Tuesday evening, prosecutors and defense attorneys agreed on 12 jurors and three alternates to transport to Tampa on Sunday, where they will be housed in a hotel for an expected four days of testimony, which starts Monday.
The group is made up of eight men and seven women. Among them are a U.S. Postal Service supervisor, a women's health coordinator and a project manager for NASA. They do not know which of them are alternates.
Several have served as jurors before, including one man who served on four trials, including two murder cases.
They all swore they could presume Morris innocent until he is proven guilty.
Morris, 27, is best known in Hillsborough as the target of a massive manhunt sparked after the 2010 shooting deaths of Tampa police Officers Jeffrey Kocab and David Curtis.

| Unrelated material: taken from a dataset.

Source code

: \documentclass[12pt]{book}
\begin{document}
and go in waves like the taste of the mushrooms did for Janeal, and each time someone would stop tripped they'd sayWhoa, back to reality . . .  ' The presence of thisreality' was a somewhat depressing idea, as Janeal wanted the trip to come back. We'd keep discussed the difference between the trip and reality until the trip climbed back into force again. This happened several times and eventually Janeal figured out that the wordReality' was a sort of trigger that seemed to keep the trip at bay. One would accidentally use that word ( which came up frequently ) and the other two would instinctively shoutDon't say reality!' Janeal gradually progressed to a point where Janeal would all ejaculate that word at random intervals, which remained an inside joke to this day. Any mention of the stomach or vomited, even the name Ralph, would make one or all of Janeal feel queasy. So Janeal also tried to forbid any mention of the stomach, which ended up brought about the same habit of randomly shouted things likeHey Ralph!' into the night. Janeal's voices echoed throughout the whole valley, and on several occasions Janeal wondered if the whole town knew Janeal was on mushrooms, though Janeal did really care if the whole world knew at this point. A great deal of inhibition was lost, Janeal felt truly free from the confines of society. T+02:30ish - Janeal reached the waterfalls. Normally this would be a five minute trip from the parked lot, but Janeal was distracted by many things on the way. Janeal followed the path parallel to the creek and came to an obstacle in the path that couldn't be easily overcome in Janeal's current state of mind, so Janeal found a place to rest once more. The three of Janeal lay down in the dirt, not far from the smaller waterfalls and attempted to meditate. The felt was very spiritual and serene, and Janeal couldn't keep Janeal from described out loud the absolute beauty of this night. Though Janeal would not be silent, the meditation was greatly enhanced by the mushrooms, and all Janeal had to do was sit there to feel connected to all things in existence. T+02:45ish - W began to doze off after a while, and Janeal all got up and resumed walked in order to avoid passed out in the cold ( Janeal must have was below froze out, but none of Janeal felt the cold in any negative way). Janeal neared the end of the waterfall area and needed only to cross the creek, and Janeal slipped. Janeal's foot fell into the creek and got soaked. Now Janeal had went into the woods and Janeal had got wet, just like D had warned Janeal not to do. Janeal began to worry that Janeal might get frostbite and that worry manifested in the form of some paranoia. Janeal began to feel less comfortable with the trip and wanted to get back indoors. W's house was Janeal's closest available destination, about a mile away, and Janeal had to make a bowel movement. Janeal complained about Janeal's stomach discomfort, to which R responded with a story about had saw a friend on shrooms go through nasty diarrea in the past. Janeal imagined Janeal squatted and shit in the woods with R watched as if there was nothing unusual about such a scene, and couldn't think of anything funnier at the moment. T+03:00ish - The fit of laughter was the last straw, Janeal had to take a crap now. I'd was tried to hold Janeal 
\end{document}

If convicted of those murders, he could face the death penalty.
But this murder trial will not deal with that case, and in this one Morris can receive a maximum of life in prison.
While Morris is accused of killing a total of five men, these jurors know only of 42-year-old Rodney Jones, shot dead outside the Cotton Club in West Tampa.
Attorneys spent Tuesday questioning the panelists about their ability to be fair during a trial.
Morris, clad in a shirt and tie, took notes.
His attorneys got rid of a man with a law enforcement background, concerned he would be biased toward the prosecution.
Prosecutors cut an African-American pastor who had ministered to juveniles in a detention center, concerned he would be sympathetic to Morris.
The selection Tuesday was no different from that of any Tampa murder case — except it happened in the two-story penthouse courtroom where the world had watched the trial of Casey Anthony.
And the judge was escorted in by deputies with semiautomatic rifles that looked straight out of a video game.
And spectators were patted down twice and made to drink from their water bottles to prove it didn't contain poison.
For most of the day, "spectators" meant only four people — two supporters of Morris, and two Tampa-based journalists.
In Orlando, it turned out, Morris was just a stranger.